Being entirely within the tropics one might suppose that Peru maintains high temperatures throughout the year, but in fact various factors contribute to give regions very different climatic conditions. The northern coastal area receives little rain and in the south virtually none. The cold Humbolt Current keeps all but the extreme north relatively cool along the coast (55-80 degrees F.) The sierra has a rainy season between October and April and the temperature is directly in relation to the altitude. A town situated at 3,000 mts above sea level would have an average temperature of around 70 F during the day, dropping to perhaps 40 F or lower at night. In the jungle area it can rain at any time and conditions are of course usually hot and humid. Peru is perhaps unusual, but not unique, in the sense that one could find a location between these climatic extremes that be ideal for any personal preference at any time of the year.
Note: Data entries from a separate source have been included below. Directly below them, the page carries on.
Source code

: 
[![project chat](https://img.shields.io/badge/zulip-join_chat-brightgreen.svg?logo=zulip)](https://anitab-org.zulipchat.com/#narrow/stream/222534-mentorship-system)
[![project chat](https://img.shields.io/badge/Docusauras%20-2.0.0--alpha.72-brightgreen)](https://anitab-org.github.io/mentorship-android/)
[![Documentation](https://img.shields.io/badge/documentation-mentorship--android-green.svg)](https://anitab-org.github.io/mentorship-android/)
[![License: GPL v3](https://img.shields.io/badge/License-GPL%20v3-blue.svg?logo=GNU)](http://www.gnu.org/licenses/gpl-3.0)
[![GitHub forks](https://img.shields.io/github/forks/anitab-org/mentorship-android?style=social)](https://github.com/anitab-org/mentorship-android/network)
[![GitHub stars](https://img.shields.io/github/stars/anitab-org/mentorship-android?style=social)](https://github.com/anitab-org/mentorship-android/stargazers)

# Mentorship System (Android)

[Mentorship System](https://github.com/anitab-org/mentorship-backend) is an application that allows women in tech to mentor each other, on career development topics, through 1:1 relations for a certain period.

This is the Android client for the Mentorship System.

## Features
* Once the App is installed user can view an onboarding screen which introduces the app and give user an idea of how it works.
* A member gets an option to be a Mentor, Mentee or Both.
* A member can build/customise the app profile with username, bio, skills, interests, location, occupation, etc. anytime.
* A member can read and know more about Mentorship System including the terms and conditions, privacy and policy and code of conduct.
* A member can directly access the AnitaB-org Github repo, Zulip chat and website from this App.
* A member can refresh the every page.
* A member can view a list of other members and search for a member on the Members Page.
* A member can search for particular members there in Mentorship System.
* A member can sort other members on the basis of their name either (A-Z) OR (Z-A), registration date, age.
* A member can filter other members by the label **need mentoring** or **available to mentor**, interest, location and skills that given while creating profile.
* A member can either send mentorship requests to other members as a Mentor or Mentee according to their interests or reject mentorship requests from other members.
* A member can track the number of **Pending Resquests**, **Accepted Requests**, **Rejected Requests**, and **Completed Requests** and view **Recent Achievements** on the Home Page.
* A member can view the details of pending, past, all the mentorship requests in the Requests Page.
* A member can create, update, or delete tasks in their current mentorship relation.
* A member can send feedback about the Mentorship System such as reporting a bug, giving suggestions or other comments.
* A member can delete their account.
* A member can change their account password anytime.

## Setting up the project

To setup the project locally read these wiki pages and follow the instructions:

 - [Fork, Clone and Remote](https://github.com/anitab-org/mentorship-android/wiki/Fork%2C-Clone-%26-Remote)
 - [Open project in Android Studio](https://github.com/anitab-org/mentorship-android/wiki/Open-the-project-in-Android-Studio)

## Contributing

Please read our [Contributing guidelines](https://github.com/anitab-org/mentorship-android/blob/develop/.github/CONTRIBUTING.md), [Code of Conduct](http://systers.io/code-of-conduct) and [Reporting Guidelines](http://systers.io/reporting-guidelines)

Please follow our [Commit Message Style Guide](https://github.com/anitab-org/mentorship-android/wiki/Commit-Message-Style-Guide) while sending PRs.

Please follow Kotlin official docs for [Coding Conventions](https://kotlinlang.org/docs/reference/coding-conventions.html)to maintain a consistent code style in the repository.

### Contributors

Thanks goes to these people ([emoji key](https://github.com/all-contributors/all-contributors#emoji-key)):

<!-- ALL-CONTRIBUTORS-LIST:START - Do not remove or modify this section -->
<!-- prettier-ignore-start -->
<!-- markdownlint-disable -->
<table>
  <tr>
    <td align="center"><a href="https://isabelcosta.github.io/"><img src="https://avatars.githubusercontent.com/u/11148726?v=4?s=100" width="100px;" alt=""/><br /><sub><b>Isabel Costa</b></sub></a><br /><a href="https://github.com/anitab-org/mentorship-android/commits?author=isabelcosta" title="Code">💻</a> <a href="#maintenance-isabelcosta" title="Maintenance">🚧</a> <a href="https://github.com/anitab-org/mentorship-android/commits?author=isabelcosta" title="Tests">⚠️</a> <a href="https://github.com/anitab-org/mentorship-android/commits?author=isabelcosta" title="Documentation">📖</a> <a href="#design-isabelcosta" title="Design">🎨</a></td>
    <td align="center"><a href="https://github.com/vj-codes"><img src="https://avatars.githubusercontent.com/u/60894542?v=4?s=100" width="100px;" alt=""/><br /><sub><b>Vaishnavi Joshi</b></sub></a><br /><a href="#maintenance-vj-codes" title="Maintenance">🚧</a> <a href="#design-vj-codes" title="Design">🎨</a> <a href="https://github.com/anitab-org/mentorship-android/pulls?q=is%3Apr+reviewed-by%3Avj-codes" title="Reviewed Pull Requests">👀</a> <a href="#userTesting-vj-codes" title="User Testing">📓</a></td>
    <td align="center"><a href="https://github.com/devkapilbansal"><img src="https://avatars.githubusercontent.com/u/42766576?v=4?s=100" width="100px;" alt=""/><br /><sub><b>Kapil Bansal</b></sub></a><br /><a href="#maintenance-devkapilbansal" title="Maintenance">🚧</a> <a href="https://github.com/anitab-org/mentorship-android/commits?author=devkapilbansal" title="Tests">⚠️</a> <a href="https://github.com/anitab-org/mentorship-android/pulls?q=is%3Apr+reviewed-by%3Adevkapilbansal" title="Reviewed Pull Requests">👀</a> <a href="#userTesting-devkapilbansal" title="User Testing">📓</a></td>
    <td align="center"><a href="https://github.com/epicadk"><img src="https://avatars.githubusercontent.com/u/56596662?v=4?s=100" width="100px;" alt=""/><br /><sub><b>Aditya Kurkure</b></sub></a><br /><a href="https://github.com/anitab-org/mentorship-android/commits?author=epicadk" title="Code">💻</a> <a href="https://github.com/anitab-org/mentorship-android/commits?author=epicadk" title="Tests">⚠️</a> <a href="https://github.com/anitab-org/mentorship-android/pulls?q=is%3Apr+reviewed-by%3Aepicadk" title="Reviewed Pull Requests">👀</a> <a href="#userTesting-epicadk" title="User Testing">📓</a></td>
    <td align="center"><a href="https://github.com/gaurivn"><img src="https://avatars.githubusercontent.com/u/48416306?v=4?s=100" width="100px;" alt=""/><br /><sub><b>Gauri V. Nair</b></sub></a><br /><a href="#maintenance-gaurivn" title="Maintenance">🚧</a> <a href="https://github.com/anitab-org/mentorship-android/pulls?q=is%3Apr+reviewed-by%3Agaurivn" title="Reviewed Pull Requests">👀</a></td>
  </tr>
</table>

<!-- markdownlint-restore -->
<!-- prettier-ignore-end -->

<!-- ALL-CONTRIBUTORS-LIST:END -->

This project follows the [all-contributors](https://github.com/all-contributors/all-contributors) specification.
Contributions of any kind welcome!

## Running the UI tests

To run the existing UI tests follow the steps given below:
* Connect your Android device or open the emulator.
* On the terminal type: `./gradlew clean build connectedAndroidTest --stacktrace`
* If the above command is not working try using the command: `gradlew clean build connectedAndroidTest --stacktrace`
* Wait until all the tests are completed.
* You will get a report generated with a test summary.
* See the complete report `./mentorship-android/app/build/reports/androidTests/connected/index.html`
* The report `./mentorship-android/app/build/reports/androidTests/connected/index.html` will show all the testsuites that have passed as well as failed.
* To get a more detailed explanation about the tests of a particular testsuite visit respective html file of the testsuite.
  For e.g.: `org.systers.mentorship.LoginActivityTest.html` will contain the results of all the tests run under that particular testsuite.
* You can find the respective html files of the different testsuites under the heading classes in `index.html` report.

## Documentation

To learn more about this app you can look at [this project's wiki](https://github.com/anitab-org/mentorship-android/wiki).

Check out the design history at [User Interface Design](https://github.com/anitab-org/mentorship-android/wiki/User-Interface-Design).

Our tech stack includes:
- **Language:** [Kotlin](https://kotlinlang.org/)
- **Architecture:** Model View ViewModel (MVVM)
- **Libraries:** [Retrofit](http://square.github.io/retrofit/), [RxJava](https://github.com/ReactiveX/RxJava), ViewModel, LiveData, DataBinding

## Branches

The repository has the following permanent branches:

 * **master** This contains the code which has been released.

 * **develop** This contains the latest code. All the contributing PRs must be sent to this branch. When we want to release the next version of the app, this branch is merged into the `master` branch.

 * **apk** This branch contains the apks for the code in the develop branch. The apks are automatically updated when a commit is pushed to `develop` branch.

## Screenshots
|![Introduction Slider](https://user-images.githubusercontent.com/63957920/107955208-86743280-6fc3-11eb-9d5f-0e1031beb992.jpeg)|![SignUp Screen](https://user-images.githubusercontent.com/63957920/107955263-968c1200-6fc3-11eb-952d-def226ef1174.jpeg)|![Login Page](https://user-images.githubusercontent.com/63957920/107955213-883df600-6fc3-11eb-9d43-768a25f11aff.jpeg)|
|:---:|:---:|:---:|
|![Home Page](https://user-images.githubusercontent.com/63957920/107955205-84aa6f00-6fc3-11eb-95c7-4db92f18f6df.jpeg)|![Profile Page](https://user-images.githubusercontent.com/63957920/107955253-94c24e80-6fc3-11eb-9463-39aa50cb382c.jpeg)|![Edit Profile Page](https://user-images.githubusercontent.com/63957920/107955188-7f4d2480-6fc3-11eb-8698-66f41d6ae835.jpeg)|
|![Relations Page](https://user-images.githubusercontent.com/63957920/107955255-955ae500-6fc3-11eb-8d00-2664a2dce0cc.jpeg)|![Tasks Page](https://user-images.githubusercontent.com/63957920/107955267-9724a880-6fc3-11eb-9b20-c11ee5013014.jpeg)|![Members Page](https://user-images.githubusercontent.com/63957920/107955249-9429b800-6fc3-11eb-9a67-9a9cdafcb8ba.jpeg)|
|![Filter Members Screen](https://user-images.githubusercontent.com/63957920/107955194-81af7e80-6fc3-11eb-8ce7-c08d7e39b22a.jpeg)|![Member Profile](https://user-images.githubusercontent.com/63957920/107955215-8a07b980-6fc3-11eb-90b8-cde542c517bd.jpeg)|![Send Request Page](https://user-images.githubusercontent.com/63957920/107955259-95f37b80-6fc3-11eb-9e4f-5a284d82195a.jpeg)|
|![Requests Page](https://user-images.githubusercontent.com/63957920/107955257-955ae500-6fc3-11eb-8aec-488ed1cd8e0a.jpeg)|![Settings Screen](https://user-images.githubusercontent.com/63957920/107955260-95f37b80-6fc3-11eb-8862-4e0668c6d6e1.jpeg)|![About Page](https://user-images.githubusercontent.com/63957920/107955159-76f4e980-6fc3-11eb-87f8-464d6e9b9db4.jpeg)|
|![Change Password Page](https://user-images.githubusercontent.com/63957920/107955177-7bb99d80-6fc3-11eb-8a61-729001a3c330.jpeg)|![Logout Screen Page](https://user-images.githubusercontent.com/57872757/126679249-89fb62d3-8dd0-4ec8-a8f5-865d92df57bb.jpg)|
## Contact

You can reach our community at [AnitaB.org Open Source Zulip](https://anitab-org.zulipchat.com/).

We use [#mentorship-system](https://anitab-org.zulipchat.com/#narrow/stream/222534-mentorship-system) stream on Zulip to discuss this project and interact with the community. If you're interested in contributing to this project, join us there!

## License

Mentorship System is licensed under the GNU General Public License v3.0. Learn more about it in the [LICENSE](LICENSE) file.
The main national highway is the `Panamericana´ which was completed in 1941. The entire route of 2,700 kilometres between Tumbes (frontier with Ecuador) and Tacna (frontier with Chile) is asphalted. Roads of the sierra however are far more difficult to maintain because of the climatic conditions and for the difficult terrain. It can be dangerous to travel on certain routes during the rainy season due to landslides and rockfalls. According to the Direcion General de Caminos the road system totals 73,766 kms of which only 12% is asphalted.
There are two official languages in Peru - Castellano (Spanish) and Quechua (the Inca language).
The latest consensus establishes that 80% of the population speak Castellano as the mother tongue, 16% Quechua, and 4% other languages such as Aymara and tribal languages of the Amazonian jungle. The country's religion is predominately Catholic.
Peru is one of the top five countries in the World for biological diversity. Within its territory exist over 40,000 species of flora, of which only 20,000 have been scientifically registered. Peru has a variety of 1,700 bird species , 362 different mammals and 296 kinds of reptile.
The Peruvian people are usually friendly and interested in other cultures . Many families have a relative or two living abroad. The main motive for this is for economical advancement although many young people are studying abroad with the intention to return on completion of their course.